Each line that has the string "안녕하세요" must be copied from the records below.

-- Working data follows --

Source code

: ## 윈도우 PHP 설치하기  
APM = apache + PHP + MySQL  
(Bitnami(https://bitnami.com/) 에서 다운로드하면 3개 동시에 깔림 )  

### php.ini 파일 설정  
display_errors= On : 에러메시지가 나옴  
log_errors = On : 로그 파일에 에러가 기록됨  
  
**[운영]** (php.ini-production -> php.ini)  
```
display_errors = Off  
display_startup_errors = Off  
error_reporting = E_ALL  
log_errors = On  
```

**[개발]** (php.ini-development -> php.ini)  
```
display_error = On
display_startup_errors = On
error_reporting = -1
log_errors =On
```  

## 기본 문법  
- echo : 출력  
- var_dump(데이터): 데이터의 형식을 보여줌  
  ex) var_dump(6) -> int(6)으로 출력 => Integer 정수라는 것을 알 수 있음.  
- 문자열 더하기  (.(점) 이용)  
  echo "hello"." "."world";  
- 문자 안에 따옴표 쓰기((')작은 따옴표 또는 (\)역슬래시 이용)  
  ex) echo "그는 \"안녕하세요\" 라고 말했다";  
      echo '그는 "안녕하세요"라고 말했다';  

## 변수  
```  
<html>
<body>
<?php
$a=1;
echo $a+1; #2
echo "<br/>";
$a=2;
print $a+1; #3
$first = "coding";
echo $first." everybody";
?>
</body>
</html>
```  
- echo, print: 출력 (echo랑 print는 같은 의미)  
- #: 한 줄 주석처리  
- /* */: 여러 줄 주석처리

-- Working data concluded --

Task answer:
  ex) echo "그는 \"안녕하세요\" 라고 말했다";  
      echo '그는 "안녕하세요"라고 말했다';  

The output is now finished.